Work task
Please copy every line of the records below that holds the word "clusters".

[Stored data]
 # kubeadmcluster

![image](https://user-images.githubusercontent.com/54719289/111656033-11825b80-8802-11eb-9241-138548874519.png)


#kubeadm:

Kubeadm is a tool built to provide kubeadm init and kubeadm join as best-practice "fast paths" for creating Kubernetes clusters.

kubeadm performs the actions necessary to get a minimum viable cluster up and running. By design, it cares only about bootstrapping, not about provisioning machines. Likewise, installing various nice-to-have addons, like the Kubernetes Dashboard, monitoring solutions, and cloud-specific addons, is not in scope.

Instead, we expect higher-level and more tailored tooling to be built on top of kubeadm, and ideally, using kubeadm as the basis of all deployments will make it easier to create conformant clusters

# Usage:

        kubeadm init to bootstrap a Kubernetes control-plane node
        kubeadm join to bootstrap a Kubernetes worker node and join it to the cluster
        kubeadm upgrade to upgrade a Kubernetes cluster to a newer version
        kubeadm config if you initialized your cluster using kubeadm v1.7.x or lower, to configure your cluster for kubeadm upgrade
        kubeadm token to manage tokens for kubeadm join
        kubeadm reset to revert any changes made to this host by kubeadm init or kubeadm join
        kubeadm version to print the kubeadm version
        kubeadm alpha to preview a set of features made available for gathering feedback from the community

Result for this task
Kubeadm is a tool built to provide kubeadm init and kubeadm join as best-practice "fast paths" for creating Kubernetes clusters.
Instead, we expect higher-level and more tailored tooling to be built on top of kubeadm, and ideally, using kubeadm as the basis of all deployments will make it easier to create conformant clusters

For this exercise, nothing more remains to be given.